Why the OS does this is not the main question, as the answer should be obvious: it makes the system easier to use.

That is, the OS takes a physical resource (such as the processor, or memory, or a disk) and transforms it into a more general, powerful, and easy-to-use virtual form of itself. Thus, we sometimes refer to the operating system as a virtual machine.

the OS also provides some interfaces (APIs) that you can call. A typical OS, in fact, exports a few hundred system calls that are available to applications.Because the OS provides these calls to run programs, access memory and devices, and other related actions, we also sometimes say that the OS provides a standard library to applications.

Finally, because virtualization allows many programs to run (thus sharing the CPU), and many programs to concurrently access their own instructions and data (thus sharing memory), and many programs to access devices (thus sharing disks and so forth), the OS is sometimes known as a resource manager. Each of the CPU, memory, and disk is a resource of the system; it is thus the operating system’s role to manage those resources, doing so efficiently or fairly or indeed with many other possible goals in mind.

It turns out that the operating system, with some help from the hardware, is in charge of this illusion, i.e., the illusion that the system has a very large number of virtual CPUs. Turning a single CPU (or small set of them) into a seemingly infinite number of CPUs and thus allowing many programs to seemingly run at once is what we call virtualizing the CPU, the focus of the first major part of this book.

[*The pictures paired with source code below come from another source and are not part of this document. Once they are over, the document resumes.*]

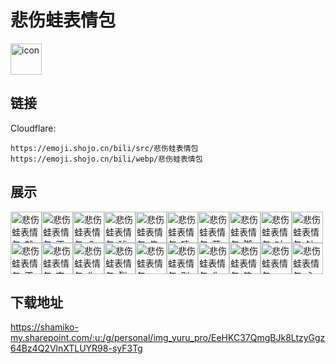 # 悲伤蛙表情包
<img src="https://emoji.shojo.cn/bili/src/悲伤蛙表情包/icon.png" width="50" height="50" alt="icon">

## 链接
Cloudflare:
```
https://emoji.shojo.cn/bili/src/悲伤蛙表情包
https://emoji.shojo.cn/bili/webp/悲伤蛙表情包
```
## 展示
<img src="https://emoji.shojo.cn/bili/src/悲伤蛙表情包/悲伤蛙表情包-就这？.png" width="50" height="50" alt="悲伤蛙表情包-就这？"><img src="https://emoji.shojo.cn/bili/src/悲伤蛙表情包/悲伤蛙表情包-不会吧.png" width="50" height="50" alt="悲伤蛙表情包-不会吧"><img src="https://emoji.shojo.cn/bili/src/悲伤蛙表情包/悲伤蛙表情包-？？？.png" width="50" height="50" alt="悲伤蛙表情包-？？？"><img src="https://emoji.shojo.cn/bili/src/悲伤蛙表情包/悲伤蛙表情包-球球了~.png" width="50" height="50" alt="悲伤蛙表情包-球球了~"><img src="https://emoji.shojo.cn/bili/src/悲伤蛙表情包/悲伤蛙表情包-告辞.png" width="50" height="50" alt="悲伤蛙表情包-告辞"><img src="https://emoji.shojo.cn/bili/src/悲伤蛙表情包/悲伤蛙表情包-嘻嘻嘻.png" width="50" height="50" alt="悲伤蛙表情包-嘻嘻嘻"><img src="https://emoji.shojo.cn/bili/src/悲伤蛙表情包/悲伤蛙表情包-蒜了~.png" width="50" height="50" alt="悲伤蛙表情包-蒜了~"><img src="https://emoji.shojo.cn/bili/src/悲伤蛙表情包/悲伤蛙表情包-脚趾抠地.png" width="50" height="50" alt="悲伤蛙表情包-脚趾抠地"><img src="https://emoji.shojo.cn/bili/src/悲伤蛙表情包/悲伤蛙表情包-对你敬礼.png" width="50" height="50" alt="悲伤蛙表情包-对你敬礼"><img src="https://emoji.shojo.cn/bili/src/悲伤蛙表情包/悲伤蛙表情包-针棒啊~.png" width="50" height="50" alt="悲伤蛙表情包-针棒啊~"><img src="https://emoji.shojo.cn/bili/src/悲伤蛙表情包/悲伤蛙表情包-不值钱.png" width="50" height="50" alt="悲伤蛙表情包-不值钱"><img src="https://emoji.shojo.cn/bili/src/悲伤蛙表情包/悲伤蛙表情包-夺笋啊.png" width="50" height="50" alt="悲伤蛙表情包-夺笋啊"><img src="https://emoji.shojo.cn/bili/src/悲伤蛙表情包/悲伤蛙表情包-你不对劲.png" width="50" height="50" alt="悲伤蛙表情包-你不对劲"><img src="https://emoji.shojo.cn/bili/src/悲伤蛙表情包/悲伤蛙表情包-裂开.png" width="50" height="50" alt="悲伤蛙表情包-裂开"><img src="https://emoji.shojo.cn/bili/src/悲伤蛙表情包/悲伤蛙表情包-RUA他.png" width="50" height="50" alt="悲伤蛙表情包-RUA他"><img src="https://emoji.shojo.cn/bili/src/悲伤蛙表情包/悲伤蛙表情包-别骂了.png" width="50" height="50" alt="悲伤蛙表情包-别骂了"><img src="https://emoji.shojo.cn/bili/src/悲伤蛙表情包/悲伤蛙表情包-你挺会啊.png" width="50" height="50" alt="悲伤蛙表情包-你挺会啊"><img src="https://emoji.shojo.cn/bili/src/悲伤蛙表情包/悲伤蛙表情包-笑YUE.png" width="50" height="50" alt="悲伤蛙表情包-笑YUE"><img src="https://emoji.shojo.cn/bili/src/悲伤蛙表情包/悲伤蛙表情包-YYDS.png" width="50" height="50" alt="悲伤蛙表情包-YYDS"><img src="https://emoji.shojo.cn/bili/src/悲伤蛙表情包/悲伤蛙表情包-心平气和.png" width="50" height="50" alt="悲伤蛙表情包-心平气和">

## 下载地址

https://shamiko-my.sharepoint.com/:u:/g/personal/img_yuru_pro/EeHKC37QmgBJk8LtzyGgz64Bz4Q2VlnXTLUYR98-syF3Tg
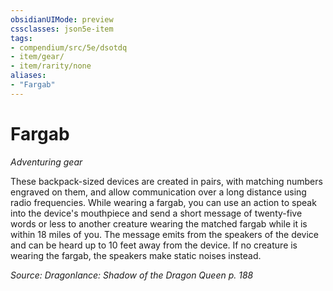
 ```yaml
---
obsidianUIMode: preview
cssclasses: json5e-item
tags:
- compendium/src/5e/dsotdq
- item/gear/
- item/rarity/none
aliases: 
- "Fargab"
---
```

# Fargab
*Adventuring gear*  


These backpack-sized devices are created in pairs, with matching numbers engraved on them, and allow communication over a long distance using radio frequencies. While wearing a fargab, you can use an action to speak into the device's mouthpiece and send a short message of twenty-five words or less to another creature wearing the matched fargab while it is within 18 miles of you. The message emits from the speakers of the device and can be heard up to 10 feet away from the device. If no creature is wearing the fargab, the speakers make static noises instead.

*Source: Dragonlance: Shadow of the Dragon Queen p. 188*
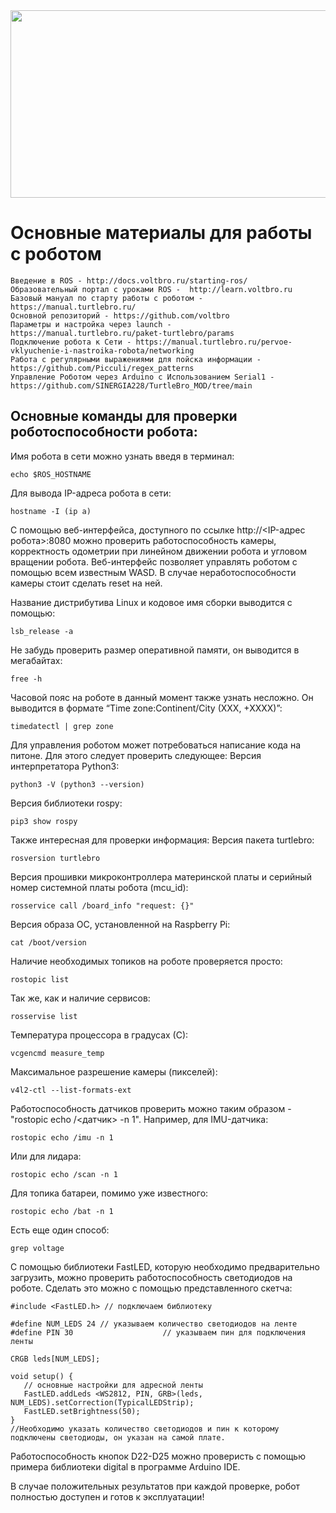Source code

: <img src="https://user-images.githubusercontent.com/57194638/201707251-5aa29404-2494-4e16-be4a-0cd821a1c0d9.png" width="800" height="300">

# Основные материалы для работы с роботом

```
Введение в ROS - http://docs.voltbro.ru/starting-ros/
Образовательный портал с уроками ROS -  http://learn.voltbro.ru
Базовый мануал по старту работы с роботом - https://manual.turtlebro.ru/
Основной репозиторий - https://github.com/voltbro    
Параметры и настройка через launch -  https://manual.turtlebro.ru/paket-turtlebro/params
Подключение робота к Сети - https://manual.turtlebro.ru/pervoe-vklyuchenie-i-nastroika-robota/networking
Работа с регулярными выражениями для пойска информации - https://github.com/Picculi/regex_patterns
Управление Роботом через Arduino с Использованием Serial1 - https://github.com/SINERGIA228/TurtleBro_MOD/tree/main
```
## Основные команды для проверки роботоспособности робота:

Имя робота в сети можно узнать введя в терминал:	
```
echo $ROS_HOSTNAME
```
Для вывода IP-адреса робота в сети:	
```
hostname -I (ip a)
```
С помощью веб-интерфейса, доступного по ссылке http://<IP-адрес робота>:8080 можно проверить работоспособность камеры, корректность одометрии при линейном движении робота и угловом вращении робота. Веб-интерфейс позволяет управлять роботом с помощью всем известным WASD. В случае неработоспособности камеры стоит сделать reset на ней. 

Название дистрибутива Linux и кодовое имя сборки выводится с помощью:	
```
lsb_release -a
```
Не забудь проверить размер оперативной памяти, он выводится в мегабайтах:
```
free -h
```
Часовой пояс на роботе в данный момент также узнать несложно. Он выводится в формате “Time zone:Continent/City (XXX, +XXXX)”:
```
timedatectl | grep zone
```
Для управления роботом может потребоваться написание кода на питоне. Для этого следует проверить следующее:
Версия интерпретатора Python3:	
```
python3 -V (python3 --version)
```
Версия библиотеки rospy:	
```
pip3 show rospy
```
Также интересная для проверки информация:
Версия пакета turtlebro:
```
rosversion turtlebro
```
Версия прошивки микроконтроллера материнской платы и серийный номер системной платы робота (mcu_id):	
```
rosservice call /board_info "request: {}"
```
Версия образа ОС, установленной на Raspberry Pi:
```
cat /boot/version
```

Наличие необходимых топиков на роботе проверяется просто:	
```
rostopic list
```
Так же, как и наличие сервисов:
```
rosservise list
```

Температура процессора в градусах (С):	
```
vcgencmd measure_temp
```

Максимальное разрешение камеры (пикселей):	
```
v4l2-ctl --list-formats-ext
```

Работоспособность датчиков проверить можно таким образом - "rostopic echo /<датчик> -n 1".
Например, для IMU-датчика:	
```
rostopic echo /imu -n 1
```
Или для лидара:	
```
rostopic echo /scan -n 1
```
Для топика батареи, помимо уже известного:	
```
rostopic echo /bat -n 1
```
Есть еще один способ:
```
grep voltage
```

С помощью библиотеки FastLED, которую необходимо предварительно загрузить,  можно проверить работоспособность светодиодов на роботе. Сделать это можно с помощью представленного скетча:
```
#include <FastLED.h> // подключаем библиотеку

#define NUM_LEDS 24 // указываем количество светодиодов на ленте
#define PIN 30                    // указываем пин для подключения ленты

CRGB leds[NUM_LEDS];

void setup() {
   // основные настройки для адресной ленты
   FastLED.addLeds <WS2812, PIN, GRB>(leds, NUM_LEDS).setCorrection(TypicalLEDStrip);
   FastLED.setBrightness(50);
}
//Необходимо указать количество светодиодов и пин к которому подключены светодиоды, он указан на самой плате.
```
Работоспособность кнопок D22-D25 можно проверисть с помощью примера библиотеки digital в программе Arduino IDE. 

В случае положительных результатов при каждой проверке, робот полностью доступен и готов к эксплуатации!

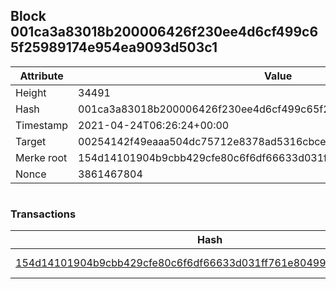 ## Block 001ca3a83018b200006426f230ee4d6cf499c65f25989174e954ea9093d503c1

Attribute | Value
--- | ---
Height | 34491
Hash | 001ca3a83018b200006426f230ee4d6cf499c65f25989174e954ea9093d503c1
Timestamp | 2021-04-24T06:26:24+00:00
Target | 00254142f49eaaa504dc75712e8378ad5316cbcead634704b3734b6271167cc4
Merke root | 154d14101904b9cbb429cfe80c6f6df66633d031ff761e80499da6a14d0b589f
Nonce | 3861467804

```

```

### Transactions

Hash | Amount
--- | ---
[154d14101904b9cbb429cfe80c6f6df66633d031ff761e80499da6a14d0b589f](154d14101904b9cbb429cfe80c6f6df66633d031ff761e80499da6a14d0b589f.md) | 10.00000000 SKEPTI 
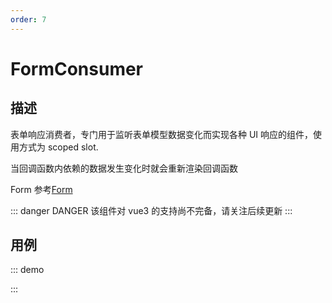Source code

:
 ```yaml
---
order: 7
---
```


# FormConsumer

## 描述

表单响应消费者，专门用于监听表单模型数据变化而实现各种 UI 响应的组件，使用方式为 scoped slot.

当回调函数内依赖的数据发生变化时就会重新渲染回调函数

Form 参考[Form](https://core.formilyjs.org/api/models/form)

::: danger DANGER
该组件对 vue3 的支持尚不完备，请关注后续更新
:::

## 用例

::: demo
<template>
  <FormProvider :form="form">
    <Field name="input" :component="[Input]" />
    <FormConsumer>
      <template #default="{ form }">
        {{ form.values.input }}
      </template>
    </FormConsumer>
  </FormProvider>
</template>

<script>
import { Input } from 'ant-design-vue'
import { createForm } from '@formily/core'
import { FormProvider, Field, FormConsumer } from '@formily/vue'
import 'ant-design-vue/dist/antd.css'

export default {
  components: { FormProvider, Field, FormConsumer },
  data() {
    return {
      Input,
      form: createForm()
    }
  }
}
</script>

:::
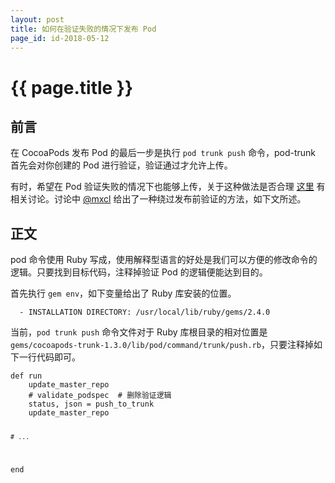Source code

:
 ```yaml
---
layout: post
title: 如何在验证失败的情况下发布 Pod
page_id: id-2018-05-12
---
```


# {{ page.title }}

## 前言

在 CocoaPods 发布 Pod 的最后一步是执行 `pod trunk push` 命令，pod-trunk 首先会对你创建的 Pod 进行验证，验证通过才允许上传。

有时，希望在 Pod 验证失败的情况下也能够上传，关于这种做法是否合理 <a href="https://github.com/CocoaPods/CocoaPods/issues/5801" target="_blank">这里</a> 有相关讨论。讨论中 <a href="https://github.com/mxcl" target="_blank">@mxcl</a> 给出了一种绕过发布前验证的方法，如下文所述。

## 正文

pod 命令使用 Ruby 写成，使用解释型语言的好处是我们可以方便的修改命令的逻辑。只要找到目标代码，注释掉验证 Pod 的逻辑便能达到目的。

首先执行 `gem env`，如下变量给出了 Ruby 库安装的位置。

<div class="code"><pre><code>  - INSTALLATION DIRECTORY: /usr/local/lib/ruby/gems/2.4.0
</code></pre></div>

当前，`pod trunk push` 命令文件对于 Ruby 库根目录的相对位置是 `gems/cocoapods-trunk-1.3.0/lib/pod/command/trunk/push.rb`，只要注释掉如下一行代码即可。

<div class="code"><pre><code>def run
    update_master_repo
    # validate_podspec  # 删除验证逻辑
    status, json = push_to_trunk
    update_master_repo

    # ...
end
</code></pre></div>
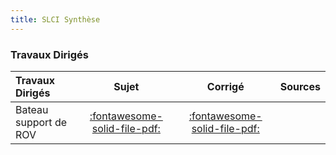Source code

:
```yaml
---
title: SLCI Synthèse 
---
```




### Travaux Dirigés 
 
| Travaux Dirigés | Sujet | Corrigé | Sources  | 
| :-------------- | :---: | :-----: | :------: | 
| Bateau support de ROV | [:fontawesome-solid-file-pdf:](https://xpessoles-cpge.fr/pdf/Cy_01_Ch_02_Sy_TD_01_SupportRov_Sujet.pdf) | [:fontawesome-solid-file-pdf:](https://xpessoles-cpge.fr/pdf/Cy_01_Ch_02_Sy_TD_01_SupportRov_Corrige.pdf) | | Robot pour la chirurgie endoscopique | [:fontawesome-solid-file-pdf:](https://xpessoles-cpge.fr/pdf/Cy_01_Ch_02_Sy_TD_02_Endoscope_Sujet.pdf) | [:fontawesome-solid-file-pdf:](https://xpessoles-cpge.fr/pdf/Cy_01_Ch_02_Sy_TD_02_Endoscope_Corrige.pdf) | [:material-github:](https://github.com/xpessoles/PSI_Cy_01_ModelisationSystemes/tree/main/Ch_02_RevisionsSLCI/Cy_01_Ch_02_Sy_TD_02_Endoscope) | 



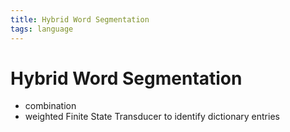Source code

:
 ```yaml
---
title: Hybrid Word Segmentation
tags: language
---
```


# Hybrid Word Segmentation
- combination
- weighted Finite State Transducer to identify dictionary entries




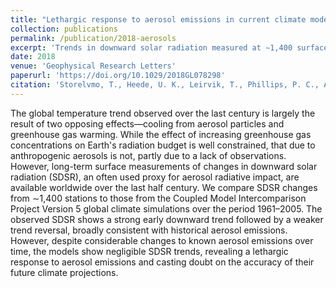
 ```yaml
---
title: "Lethargic response to aerosol emissions in current climate models"
collection: publications
permalink: /publication/2018-aerosols
excerpt: 'Trends in downward solar radiation measured at ∼1,400 surface stations are presented for the last half century. Historical aerosol emissions support the idea that these observed radiation trends were mainly due to changes in atmospheric aerosol loading. CMIP5 simulations show negligible solar radiation trends over the same period, raising doubts about their ability to simulate future climate.'
date: 2018
venue: 'Geophysical Research Letters'
paperurl: 'https://doi.org/10.1029/2018GL078298'
citation: 'Storelvmo, T., Heede, U. K., Leirvik, T., Phillips, P. C., Arndt, P., & Wild, M. (2018). Lethargic response to aerosol emissions in current climate models. Geophysical Research Letters, 45(18), 9814-9823.'
---
```


The global temperature trend observed over the last century is largely the result of two opposing effects—cooling from aerosol particles and greenhouse gas warming. While the effect of increasing greenhouse gas concentrations on Earth's radiation budget is well constrained, that due to anthropogenic aerosols is not, partly due to a lack of observations. However, long-term surface measurements of changes in downward solar radiation (SDSR), an often used proxy for aerosol radiative impact, are available worldwide over the last half century. We compare SDSR changes from ∼1,400 stations to those from the Coupled Model Intercomparison Project Version 5 global climate simulations over the period 1961–2005. The observed SDSR shows a strong early downward trend followed by a weaker trend reversal, broadly consistent with historical aerosol emissions. However, despite considerable changes to known aerosol emissions over time, the models show negligible SDSR trends, revealing a lethargic response to aerosol emissions and casting doubt on the accuracy of their future climate projections.
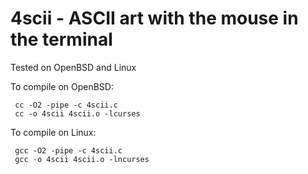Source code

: # 4scii - ASCII art with the mouse in the terminal

Tested on OpenBSD and Linux

 To compile on OpenBSD:

```
 cc -O2 -pipe -c 4scii.c
 cc -o 4scii 4scii.o -lcurses
```

 To compile on Linux:

```
 gcc -O2 -pipe -c 4scii.c
 gcc -o 4scii 4scii.o -lncurses
```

You might also notice that the ability to run multiple programs at once raises all sorts of new questions. For example, if two programs want to run at a particular time, which should run? This question is answered by a policy of the OS; policies are used in many different places within an OS to answer these types of questions, and thus we will study them as we learn about the basic mechanisms that operating systems implement (such as the ability to run multiple programs at once). Hence the role of the OS as a resource manager.